Content starts

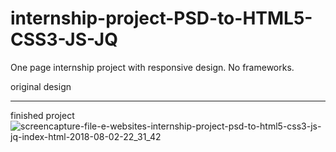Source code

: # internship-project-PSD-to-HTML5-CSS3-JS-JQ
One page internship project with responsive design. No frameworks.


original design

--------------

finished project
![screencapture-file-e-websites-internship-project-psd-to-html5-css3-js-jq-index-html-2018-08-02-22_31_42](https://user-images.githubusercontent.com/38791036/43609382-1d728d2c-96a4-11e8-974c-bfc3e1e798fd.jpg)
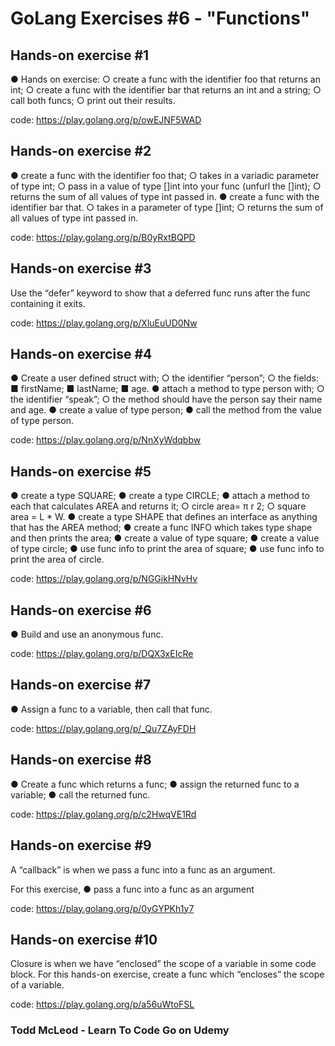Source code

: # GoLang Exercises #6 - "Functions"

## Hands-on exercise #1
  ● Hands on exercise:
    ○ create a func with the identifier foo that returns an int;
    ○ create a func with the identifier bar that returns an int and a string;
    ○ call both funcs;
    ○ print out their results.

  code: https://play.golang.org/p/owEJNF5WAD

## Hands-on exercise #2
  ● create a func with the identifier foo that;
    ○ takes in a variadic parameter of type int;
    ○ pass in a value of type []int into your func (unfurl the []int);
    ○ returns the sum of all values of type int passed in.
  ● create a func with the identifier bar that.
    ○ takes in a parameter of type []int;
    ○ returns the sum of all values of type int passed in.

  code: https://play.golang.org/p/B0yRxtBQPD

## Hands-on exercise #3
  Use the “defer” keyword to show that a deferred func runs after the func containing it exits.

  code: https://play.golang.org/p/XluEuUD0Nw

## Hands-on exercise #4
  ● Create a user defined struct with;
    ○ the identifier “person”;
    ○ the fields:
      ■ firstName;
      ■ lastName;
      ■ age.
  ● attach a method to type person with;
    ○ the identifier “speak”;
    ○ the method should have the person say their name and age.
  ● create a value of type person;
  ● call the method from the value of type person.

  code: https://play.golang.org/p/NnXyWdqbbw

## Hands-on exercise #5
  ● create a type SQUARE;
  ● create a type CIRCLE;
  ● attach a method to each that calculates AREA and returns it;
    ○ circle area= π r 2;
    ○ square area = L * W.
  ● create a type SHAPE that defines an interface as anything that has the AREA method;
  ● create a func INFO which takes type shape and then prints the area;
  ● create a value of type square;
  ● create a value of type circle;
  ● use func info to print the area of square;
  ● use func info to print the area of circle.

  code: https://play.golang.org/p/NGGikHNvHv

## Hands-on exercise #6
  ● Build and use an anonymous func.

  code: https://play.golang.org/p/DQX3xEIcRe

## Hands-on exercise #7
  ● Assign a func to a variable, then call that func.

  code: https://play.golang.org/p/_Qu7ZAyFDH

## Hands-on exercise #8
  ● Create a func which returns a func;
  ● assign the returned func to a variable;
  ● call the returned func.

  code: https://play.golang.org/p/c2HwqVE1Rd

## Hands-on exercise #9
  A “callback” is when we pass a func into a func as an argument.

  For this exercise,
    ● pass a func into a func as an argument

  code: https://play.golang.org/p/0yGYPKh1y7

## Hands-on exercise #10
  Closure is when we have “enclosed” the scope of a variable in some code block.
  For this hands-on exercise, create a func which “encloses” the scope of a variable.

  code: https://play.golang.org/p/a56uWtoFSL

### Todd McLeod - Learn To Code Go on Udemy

Content ends

**TASK GOAL**
Apart from the pictures, every record must be set down exactly.

**REPLY TO THE EXERCISE**
Source code

: # internship-project-PSD-to-HTML5-CSS3-JS-JQ
One page internship project with responsive design. No frameworks.


original design

--------------

finished project
![screencapture-file-e-websites-internship-project-psd-to-html5-css3-js-jq-index-html-2018-08-02-22_31_42](https://user-images.githubusercontent.com/38791036/43609382-1d728d2c-96a4-11e8-974c-bfc3e1e798fd.jpg)
Source code

: # GoLang Exercises #6 - "Functions"

## Hands-on exercise #1
  ● Hands on exercise:
    ○ create a func with the identifier foo that returns an int;
    ○ create a func with the identifier bar that returns an int and a string;
    ○ call both funcs;
    ○ print out their results.

  code: https://play.golang.org/p/owEJNF5WAD

## Hands-on exercise #2
  ● create a func with the identifier foo that;
    ○ takes in a variadic parameter of type int;
    ○ pass in a value of type []int into your func (unfurl the []int);
    ○ returns the sum of all values of type int passed in.
  ● create a func with the identifier bar that.
    ○ takes in a parameter of type []int;
    ○ returns the sum of all values of type int passed in.

  code: https://play.golang.org/p/B0yRxtBQPD

## Hands-on exercise #3
  Use the “defer” keyword to show that a deferred func runs after the func containing it exits.

  code: https://play.golang.org/p/XluEuUD0Nw

## Hands-on exercise #4
  ● Create a user defined struct with;
    ○ the identifier “person”;
    ○ the fields:
      ■ firstName;
      ■ lastName;
      ■ age.
  ● attach a method to type person with;
    ○ the identifier “speak”;
    ○ the method should have the person say their name and age.
  ● create a value of type person;
  ● call the method from the value of type person.

  code: https://play.golang.org/p/NnXyWdqbbw

## Hands-on exercise #5
  ● create a type SQUARE;
  ● create a type CIRCLE;
  ● attach a method to each that calculates AREA and returns it;
    ○ circle area= π r 2;
    ○ square area = L * W.
  ● create a type SHAPE that defines an interface as anything that has the AREA method;
  ● create a func INFO which takes type shape and then prints the area;
  ● create a value of type square;
  ● create a value of type circle;
  ● use func info to print the area of square;
  ● use func info to print the area of circle.

  code: https://play.golang.org/p/NGGikHNvHv

## Hands-on exercise #6
  ● Build and use an anonymous func.

  code: https://play.golang.org/p/DQX3xEIcRe

## Hands-on exercise #7
  ● Assign a func to a variable, then call that func.

  code: https://play.golang.org/p/_Qu7ZAyFDH

## Hands-on exercise #8
  ● Create a func which returns a func;
  ● assign the returned func to a variable;
  ● call the returned func.

  code: https://play.golang.org/p/c2HwqVE1Rd

## Hands-on exercise #9
  A “callback” is when we pass a func into a func as an argument.

  For this exercise,
    ● pass a func into a func as an argument

  code: https://play.golang.org/p/0yGYPKh1y7

## Hands-on exercise #10
  Closure is when we have “enclosed” the scope of a variable in some code block.
  For this hands-on exercise, create a func which “encloses” the scope of a variable.

  code: https://play.golang.org/p/a56uWtoFSL

### Todd McLeod - Learn To Code Go on Udemy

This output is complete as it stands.